(Saved entries)
§ §
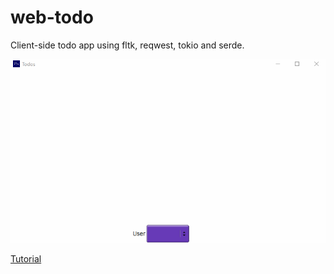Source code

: # web-todo
Client-side todo app using fltk, reqwest, tokio and serde.

![alt_test](assets/web-todo.gif)

[Tutorial](https://www.youtube.com/watch?v=tdfFXi4-Yrw)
§ §
**The problem**. Write every record out again exactly, omitting the pictures they hold.

**Finished task**.
Source code

: # web-todo
Client-side todo app using fltk, reqwest, tokio and serde.

![alt_test](assets/web-todo.gif)

[Tutorial](https://www.youtube.com/watch?v=tdfFXi4-Yrw)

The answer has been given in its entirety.